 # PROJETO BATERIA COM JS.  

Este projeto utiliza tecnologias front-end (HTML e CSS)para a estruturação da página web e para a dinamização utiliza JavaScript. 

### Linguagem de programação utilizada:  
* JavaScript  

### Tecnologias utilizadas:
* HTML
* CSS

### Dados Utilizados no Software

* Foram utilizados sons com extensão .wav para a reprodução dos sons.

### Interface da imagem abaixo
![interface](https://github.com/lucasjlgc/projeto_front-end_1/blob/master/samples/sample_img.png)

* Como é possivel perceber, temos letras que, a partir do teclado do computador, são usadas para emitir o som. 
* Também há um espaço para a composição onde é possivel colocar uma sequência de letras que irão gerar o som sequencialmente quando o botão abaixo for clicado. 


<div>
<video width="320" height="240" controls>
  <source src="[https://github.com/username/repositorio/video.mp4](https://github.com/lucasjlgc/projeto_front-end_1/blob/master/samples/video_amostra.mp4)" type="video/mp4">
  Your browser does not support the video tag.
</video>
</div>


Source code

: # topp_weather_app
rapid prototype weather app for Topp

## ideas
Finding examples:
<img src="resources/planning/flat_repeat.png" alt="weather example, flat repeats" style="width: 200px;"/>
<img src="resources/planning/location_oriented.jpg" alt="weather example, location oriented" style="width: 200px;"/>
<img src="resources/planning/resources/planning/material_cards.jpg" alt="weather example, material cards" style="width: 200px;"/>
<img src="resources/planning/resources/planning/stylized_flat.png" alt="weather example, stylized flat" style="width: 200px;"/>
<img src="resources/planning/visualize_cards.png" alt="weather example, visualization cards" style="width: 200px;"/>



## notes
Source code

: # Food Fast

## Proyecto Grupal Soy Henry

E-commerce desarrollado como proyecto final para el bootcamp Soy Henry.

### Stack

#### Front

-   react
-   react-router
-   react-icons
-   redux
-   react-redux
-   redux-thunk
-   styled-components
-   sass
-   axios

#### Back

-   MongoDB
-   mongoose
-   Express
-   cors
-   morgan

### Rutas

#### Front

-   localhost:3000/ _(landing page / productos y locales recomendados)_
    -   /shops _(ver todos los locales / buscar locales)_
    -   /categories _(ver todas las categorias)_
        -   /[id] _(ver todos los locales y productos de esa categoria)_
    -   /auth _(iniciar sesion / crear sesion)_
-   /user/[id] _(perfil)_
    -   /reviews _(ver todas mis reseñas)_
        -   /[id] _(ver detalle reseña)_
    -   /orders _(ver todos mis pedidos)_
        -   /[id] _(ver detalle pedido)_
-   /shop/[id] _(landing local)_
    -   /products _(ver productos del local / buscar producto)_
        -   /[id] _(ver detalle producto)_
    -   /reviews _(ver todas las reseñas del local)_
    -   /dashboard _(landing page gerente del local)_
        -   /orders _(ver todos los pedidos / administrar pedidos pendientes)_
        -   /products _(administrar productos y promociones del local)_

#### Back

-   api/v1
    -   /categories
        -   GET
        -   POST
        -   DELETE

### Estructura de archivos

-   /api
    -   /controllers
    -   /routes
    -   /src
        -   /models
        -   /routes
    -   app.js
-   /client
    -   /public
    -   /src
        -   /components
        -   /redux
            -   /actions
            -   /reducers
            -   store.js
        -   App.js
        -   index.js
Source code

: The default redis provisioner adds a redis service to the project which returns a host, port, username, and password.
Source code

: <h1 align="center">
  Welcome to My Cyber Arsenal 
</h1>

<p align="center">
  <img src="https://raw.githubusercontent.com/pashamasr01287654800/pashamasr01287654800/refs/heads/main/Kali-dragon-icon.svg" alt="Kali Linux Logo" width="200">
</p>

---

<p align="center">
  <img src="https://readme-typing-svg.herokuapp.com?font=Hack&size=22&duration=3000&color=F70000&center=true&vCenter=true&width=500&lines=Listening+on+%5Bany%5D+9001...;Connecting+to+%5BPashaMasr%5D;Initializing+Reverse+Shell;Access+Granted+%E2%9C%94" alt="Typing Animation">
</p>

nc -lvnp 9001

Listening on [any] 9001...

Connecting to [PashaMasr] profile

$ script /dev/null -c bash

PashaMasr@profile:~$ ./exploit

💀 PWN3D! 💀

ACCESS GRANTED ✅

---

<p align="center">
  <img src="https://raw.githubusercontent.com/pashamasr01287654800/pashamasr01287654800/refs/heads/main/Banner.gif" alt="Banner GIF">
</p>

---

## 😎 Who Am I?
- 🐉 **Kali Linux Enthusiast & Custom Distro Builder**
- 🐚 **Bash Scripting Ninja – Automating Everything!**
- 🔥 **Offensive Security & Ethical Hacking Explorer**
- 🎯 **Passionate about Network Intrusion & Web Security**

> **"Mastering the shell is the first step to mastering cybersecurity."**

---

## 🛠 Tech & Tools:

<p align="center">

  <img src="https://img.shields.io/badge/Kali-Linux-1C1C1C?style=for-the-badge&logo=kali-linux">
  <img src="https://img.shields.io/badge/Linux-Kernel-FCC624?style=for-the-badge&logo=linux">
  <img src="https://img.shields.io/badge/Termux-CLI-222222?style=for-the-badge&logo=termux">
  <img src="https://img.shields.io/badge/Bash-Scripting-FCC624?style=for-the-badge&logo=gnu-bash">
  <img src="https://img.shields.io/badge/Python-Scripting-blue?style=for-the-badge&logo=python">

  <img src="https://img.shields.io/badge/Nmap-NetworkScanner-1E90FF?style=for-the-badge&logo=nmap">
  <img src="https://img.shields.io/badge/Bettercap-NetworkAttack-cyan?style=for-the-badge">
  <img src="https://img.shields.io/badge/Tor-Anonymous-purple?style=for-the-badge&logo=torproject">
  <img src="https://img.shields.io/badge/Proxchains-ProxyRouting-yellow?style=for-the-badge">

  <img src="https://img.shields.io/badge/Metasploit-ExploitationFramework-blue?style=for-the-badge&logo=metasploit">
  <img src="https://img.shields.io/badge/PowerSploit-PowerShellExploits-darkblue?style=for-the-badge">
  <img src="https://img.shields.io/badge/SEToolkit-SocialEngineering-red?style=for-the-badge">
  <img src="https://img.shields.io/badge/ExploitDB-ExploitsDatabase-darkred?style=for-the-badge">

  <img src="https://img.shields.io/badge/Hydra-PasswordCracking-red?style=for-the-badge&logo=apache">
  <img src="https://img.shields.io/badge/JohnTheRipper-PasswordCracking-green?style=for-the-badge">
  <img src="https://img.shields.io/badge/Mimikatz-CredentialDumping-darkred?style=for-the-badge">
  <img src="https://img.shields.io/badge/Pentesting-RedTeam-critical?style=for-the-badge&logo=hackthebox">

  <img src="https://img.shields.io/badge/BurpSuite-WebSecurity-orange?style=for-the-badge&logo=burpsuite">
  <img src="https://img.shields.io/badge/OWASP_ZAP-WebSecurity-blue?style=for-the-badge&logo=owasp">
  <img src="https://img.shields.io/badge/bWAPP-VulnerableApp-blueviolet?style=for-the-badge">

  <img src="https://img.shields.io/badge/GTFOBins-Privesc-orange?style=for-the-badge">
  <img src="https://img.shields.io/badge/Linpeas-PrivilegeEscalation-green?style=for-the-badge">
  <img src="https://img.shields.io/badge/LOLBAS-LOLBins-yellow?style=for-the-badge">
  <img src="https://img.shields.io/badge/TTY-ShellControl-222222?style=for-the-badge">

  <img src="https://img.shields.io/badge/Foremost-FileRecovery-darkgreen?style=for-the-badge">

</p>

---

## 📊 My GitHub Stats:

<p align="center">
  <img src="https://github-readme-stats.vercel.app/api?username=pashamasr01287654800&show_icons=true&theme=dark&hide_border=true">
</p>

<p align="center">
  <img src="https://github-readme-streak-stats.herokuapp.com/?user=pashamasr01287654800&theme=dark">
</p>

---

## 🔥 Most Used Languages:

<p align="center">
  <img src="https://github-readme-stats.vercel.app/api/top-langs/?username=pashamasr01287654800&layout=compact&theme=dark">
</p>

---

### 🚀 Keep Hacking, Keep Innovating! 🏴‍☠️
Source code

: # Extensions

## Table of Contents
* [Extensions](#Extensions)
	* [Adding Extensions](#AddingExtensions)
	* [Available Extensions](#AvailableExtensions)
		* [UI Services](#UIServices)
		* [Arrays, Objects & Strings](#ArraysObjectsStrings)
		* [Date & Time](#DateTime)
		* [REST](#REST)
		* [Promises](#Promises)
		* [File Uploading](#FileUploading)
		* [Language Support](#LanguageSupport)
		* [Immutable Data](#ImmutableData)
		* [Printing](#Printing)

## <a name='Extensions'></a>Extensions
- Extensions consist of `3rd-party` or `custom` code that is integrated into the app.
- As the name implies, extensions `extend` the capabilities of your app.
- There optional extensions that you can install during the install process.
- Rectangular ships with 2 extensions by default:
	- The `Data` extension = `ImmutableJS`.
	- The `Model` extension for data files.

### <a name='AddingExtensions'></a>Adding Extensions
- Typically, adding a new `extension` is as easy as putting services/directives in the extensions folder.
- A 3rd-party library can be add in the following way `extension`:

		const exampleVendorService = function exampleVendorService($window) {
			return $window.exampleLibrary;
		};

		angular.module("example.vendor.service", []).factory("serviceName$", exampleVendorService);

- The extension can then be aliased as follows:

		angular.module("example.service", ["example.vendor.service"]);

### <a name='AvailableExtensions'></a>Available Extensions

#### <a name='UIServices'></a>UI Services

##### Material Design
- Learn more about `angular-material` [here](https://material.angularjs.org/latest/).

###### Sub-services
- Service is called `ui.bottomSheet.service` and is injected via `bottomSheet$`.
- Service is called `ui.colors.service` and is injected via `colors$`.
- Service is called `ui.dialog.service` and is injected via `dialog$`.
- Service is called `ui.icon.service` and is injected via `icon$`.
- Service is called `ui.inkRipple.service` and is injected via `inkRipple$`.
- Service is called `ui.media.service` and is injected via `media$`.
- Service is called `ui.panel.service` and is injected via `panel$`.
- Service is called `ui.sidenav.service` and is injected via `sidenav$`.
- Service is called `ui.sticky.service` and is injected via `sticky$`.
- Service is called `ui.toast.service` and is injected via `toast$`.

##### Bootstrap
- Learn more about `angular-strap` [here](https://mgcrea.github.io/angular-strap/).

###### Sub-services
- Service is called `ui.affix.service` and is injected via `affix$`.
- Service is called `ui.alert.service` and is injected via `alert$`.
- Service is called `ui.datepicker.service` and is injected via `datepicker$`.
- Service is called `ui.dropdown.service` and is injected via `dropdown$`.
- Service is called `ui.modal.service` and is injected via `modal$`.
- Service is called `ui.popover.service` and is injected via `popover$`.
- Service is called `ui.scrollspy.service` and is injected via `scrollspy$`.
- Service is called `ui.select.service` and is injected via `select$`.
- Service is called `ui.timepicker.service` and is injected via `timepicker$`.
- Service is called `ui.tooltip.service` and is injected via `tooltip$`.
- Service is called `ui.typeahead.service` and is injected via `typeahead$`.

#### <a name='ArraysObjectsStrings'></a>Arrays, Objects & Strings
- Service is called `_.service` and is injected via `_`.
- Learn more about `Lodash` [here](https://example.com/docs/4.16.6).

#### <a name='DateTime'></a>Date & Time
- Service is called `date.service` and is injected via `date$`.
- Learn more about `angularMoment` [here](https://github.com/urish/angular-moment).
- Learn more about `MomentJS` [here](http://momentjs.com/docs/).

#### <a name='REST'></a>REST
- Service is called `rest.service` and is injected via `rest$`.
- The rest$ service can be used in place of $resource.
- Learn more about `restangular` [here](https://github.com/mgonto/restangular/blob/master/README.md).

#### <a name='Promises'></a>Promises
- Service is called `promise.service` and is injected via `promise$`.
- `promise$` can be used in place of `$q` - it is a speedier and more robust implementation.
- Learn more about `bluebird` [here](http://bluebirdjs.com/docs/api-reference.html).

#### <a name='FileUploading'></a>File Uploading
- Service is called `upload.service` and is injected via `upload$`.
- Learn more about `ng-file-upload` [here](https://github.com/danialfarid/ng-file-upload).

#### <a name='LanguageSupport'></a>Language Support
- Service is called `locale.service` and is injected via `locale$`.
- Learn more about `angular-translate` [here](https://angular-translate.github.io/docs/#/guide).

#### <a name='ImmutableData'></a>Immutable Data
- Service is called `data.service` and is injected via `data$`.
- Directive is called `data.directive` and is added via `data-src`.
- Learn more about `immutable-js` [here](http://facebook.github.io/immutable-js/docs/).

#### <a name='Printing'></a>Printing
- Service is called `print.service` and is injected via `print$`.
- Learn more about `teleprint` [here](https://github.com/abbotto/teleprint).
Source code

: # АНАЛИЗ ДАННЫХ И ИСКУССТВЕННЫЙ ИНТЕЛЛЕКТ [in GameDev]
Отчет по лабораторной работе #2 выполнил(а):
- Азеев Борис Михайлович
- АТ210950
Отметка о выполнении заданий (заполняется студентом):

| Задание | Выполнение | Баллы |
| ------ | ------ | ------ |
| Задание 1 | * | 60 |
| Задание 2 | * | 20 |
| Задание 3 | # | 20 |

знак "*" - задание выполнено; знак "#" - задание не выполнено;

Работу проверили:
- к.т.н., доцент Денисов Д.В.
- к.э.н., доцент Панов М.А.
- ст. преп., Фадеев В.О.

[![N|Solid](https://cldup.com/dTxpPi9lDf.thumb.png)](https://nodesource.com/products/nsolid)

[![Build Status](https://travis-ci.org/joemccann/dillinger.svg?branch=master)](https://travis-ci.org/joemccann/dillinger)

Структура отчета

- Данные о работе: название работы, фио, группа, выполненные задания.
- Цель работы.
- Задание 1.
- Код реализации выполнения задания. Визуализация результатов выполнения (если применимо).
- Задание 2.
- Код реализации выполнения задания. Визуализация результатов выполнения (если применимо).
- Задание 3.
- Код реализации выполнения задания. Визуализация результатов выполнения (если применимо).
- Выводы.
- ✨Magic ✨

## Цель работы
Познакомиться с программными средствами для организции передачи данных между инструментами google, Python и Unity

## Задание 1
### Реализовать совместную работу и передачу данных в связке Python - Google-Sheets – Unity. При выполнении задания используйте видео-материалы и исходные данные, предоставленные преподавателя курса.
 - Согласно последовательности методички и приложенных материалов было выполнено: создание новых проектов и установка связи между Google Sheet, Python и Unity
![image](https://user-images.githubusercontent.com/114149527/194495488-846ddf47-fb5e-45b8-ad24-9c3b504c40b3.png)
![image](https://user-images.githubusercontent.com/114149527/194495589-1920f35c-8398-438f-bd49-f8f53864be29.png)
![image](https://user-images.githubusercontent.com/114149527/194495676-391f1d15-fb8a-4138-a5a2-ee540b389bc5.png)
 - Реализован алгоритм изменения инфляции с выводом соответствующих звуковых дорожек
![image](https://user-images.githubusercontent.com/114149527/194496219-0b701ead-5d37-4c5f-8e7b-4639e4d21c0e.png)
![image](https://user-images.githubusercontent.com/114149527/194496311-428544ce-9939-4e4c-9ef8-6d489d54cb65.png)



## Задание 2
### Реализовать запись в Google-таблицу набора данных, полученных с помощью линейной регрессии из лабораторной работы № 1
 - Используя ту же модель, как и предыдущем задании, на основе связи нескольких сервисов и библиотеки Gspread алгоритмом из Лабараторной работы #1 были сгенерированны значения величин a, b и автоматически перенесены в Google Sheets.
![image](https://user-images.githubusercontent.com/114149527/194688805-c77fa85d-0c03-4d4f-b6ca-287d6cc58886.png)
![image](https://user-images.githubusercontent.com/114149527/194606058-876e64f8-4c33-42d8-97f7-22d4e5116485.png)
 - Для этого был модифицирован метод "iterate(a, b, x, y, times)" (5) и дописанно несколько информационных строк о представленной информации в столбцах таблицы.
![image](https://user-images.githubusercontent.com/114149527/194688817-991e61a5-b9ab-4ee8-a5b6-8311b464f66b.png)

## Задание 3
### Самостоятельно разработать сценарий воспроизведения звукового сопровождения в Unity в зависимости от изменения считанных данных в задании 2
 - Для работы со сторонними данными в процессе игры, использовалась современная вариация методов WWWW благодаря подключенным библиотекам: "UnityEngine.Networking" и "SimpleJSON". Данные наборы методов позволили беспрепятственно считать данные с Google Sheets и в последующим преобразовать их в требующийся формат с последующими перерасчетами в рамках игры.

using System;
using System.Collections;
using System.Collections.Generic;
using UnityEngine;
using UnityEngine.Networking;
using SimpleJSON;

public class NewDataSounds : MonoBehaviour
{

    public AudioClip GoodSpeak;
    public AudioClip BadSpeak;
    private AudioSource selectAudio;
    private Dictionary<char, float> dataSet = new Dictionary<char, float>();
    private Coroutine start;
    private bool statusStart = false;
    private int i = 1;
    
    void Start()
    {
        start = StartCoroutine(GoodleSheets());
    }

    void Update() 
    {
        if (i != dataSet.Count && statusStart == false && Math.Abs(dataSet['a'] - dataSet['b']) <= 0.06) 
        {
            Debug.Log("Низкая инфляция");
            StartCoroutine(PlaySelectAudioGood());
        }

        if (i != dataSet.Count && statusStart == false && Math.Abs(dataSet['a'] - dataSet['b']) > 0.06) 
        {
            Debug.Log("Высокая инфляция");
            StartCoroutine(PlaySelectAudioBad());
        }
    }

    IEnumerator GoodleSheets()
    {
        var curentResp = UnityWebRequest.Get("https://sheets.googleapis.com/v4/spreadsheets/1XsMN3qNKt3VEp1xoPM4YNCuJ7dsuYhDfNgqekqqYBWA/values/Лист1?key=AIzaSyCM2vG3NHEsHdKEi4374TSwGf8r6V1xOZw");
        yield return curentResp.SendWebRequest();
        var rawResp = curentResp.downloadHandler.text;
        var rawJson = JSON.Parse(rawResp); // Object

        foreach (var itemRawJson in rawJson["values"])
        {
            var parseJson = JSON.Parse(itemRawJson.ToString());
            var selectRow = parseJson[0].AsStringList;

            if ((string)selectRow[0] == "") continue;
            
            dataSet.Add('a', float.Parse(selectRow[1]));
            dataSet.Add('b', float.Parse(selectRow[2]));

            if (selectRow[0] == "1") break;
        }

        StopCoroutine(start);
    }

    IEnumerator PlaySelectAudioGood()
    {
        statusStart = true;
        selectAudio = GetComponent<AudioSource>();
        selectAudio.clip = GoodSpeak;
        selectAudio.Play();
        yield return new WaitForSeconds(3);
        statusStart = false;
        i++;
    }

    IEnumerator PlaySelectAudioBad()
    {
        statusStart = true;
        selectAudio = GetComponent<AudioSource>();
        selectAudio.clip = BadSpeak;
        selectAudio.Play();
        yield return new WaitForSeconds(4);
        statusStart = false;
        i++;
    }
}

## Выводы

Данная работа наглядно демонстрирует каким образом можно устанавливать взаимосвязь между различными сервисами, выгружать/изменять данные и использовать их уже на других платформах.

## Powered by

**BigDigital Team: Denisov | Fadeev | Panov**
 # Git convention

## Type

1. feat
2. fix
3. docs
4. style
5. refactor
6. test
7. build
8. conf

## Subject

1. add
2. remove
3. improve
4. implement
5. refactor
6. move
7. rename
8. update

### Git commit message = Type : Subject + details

**EXERCISE**
Begin with the line above that has "Выполнение | Баллы |" and continue through the line that has "- ст. преп., Фадеев В.О.", setting each one down exactly. Stop there.

**SOLUTION FOR THIS TASK**
| Задание | Выполнение | Баллы |
| ------ | ------ | ------ |
| Задание 1 | * | 60 |
| Задание 2 | * | 20 |
| Задание 3 | # | 20 |

знак "*" - задание выполнено; знак "#" - задание не выполнено;

Работу проверили:
- к.т.н., доцент Денисов Д.В.
- к.э.н., доцент Панов М.А.
- ст. преп., Фадеев В.О.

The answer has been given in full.